Excellent work! Well done! Thanks for sharing those.


----------



## snowbear (Sep 28, 2017)

Nicely done.


----------



## davidharmier60 (Sep 28, 2017)

Sweet! 4 and 6 are killer!

Sent from my SAMSUNG-SM-G890A using Tapatalk


----------



## jcdeboever (Sep 28, 2017)

shadowlands said:


> Excellent work! Well done! Thanks for sharing those.





snowbear said:


> Nicely done.





davidharmier60 said:


> Sweet! 4 and 6 are killer!
> 
> Sent from my SAMSUNG-SM-G890A using Tapatalk



Thanks y'all.


----------



## Antarctican (Sep 28, 2017)

Way to go/improvise with what was on hand! And such lovely images as a result.  I'm sure you had fun and relieved your boredom buying the 'props' and setting up your 'studio'


----------



## baturn (Sep 28, 2017)

Good stuff!


----------



## JustJazzie (Sep 28, 2017)

D


jcdeboever said:


> Decided to slow way down and create a make do studio, bathroom in hotel.
> 
> 
> 
> ...


Did I catch that right? Theres a TV in the hotel bathroom? Apparently I haven't been to a hotel in a while.
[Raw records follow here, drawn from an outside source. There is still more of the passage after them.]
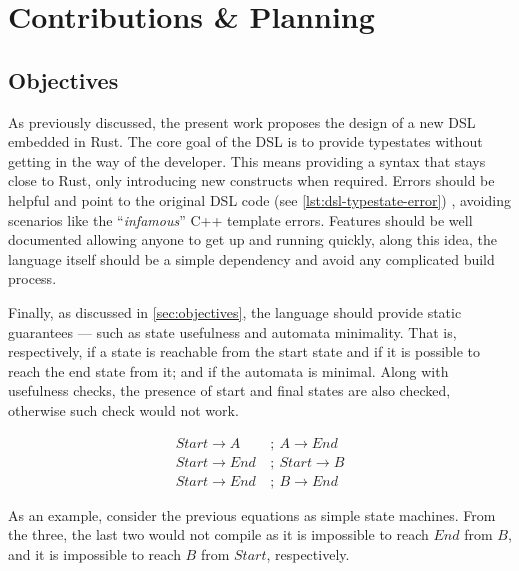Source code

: \chapter{Contributions \& Planning}\label{cha:planning}


\section{Objectives}

As previously discussed, the present work proposes the design of a new DSL embedded in Rust.
The core goal of the DSL is to provide typestates without getting in the way of the developer.
This means providing a syntax that stays close to Rust, only introducing new constructs when required.
Errors should be helpful and point to the original DSL code (see \autoref{lst:dsl-typestate-error})
, avoiding scenarios like the “\emph{infamous}” C++ template errors.
Features should be well documented allowing anyone to get up and running quickly,
along this idea, the language itself should be a simple dependency and avoid any complicated build process.

Finally, as discussed in \autoref{sec:objectives}, the language should provide static guarantees ---
such as state usefulness and automata minimality.
That is, respectively, if a state is reachable from the start state and if it is possible to reach the end state from it;
and if the automata is minimal.
Along with usefulness checks, the presence of start and final states are also checked,
otherwise such check would not work.

\begin{align}
    Start \rightarrow A~   & ;~A \rightarrow End   \\
    Start \rightarrow End~ & ;~Start \rightarrow B \\
    Start \rightarrow End~ & ;~B \rightarrow End
\end{align}

As an example, consider the previous equations as simple state machines.
From the three, the last two would not compile as it is impossible to reach $End$ from $B$, and it is impossible to reach $B$ from $Start$, respectively.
Beautiful set, and way to rise above the presented limitations!


----------



## jcdeboever (Sep 28, 2017)

JustJazzie said:


> D
> 
> 
> jcdeboever said:
> ...


Lol, no but that's were I put it. The bathroom had good light. The foam board was used to direct the light.


----------



## zombiesniper (Sep 28, 2017)

Excellent set and great problem solving skills.

Nominated for POTM


----------



## Dean_Gretsch (Sep 28, 2017)

Great job in all aspects!


----------



## jcdeboever (Sep 28, 2017)

Antarctican said:


> Way to go/improvise with what was on hand! And such lovely images as a result.  I'm sure you had fun and relieved your boredom buying the 'props' and setting up your 'studio'





baturn said:


> Good stuff!





JustJazzie said:


> D
> 
> 
> jcdeboever said:
> ...





zombiesniper said:


> Excellent set and great problem solving skills.
> 
> Nominated for POTM





Dean_Gretsch said:


> Great job in all aspects!



Thanks everyone.


----------



## jcdeboever (Sep 28, 2017)

JustJazzie said:


> D
> 
> 
> jcdeboever said:
> ...




I also had to bump up the contrast and lower the shadows in camera to get the screen black. I did end up cloning some reflections out in post.


----------



## otherprof (Sep 28, 2017)

jcdeboever said:


> Well, I really didn't feel like going out shooting when I was out of town. I really didn't have much time to go street shooting. Driving, appointments, out in the middle of no where. So I did manage to find a flower shop. Decided to slow way down and create a make do studio, bathroom in hotel. Shot with XT2. 60mm macro, tripod, and a piece of foam board.
> 
> 
> 1.
> ...


Nice set!


----------



## benhasajeep (Sep 28, 2017)

Wow, this site is heading for the toilet.   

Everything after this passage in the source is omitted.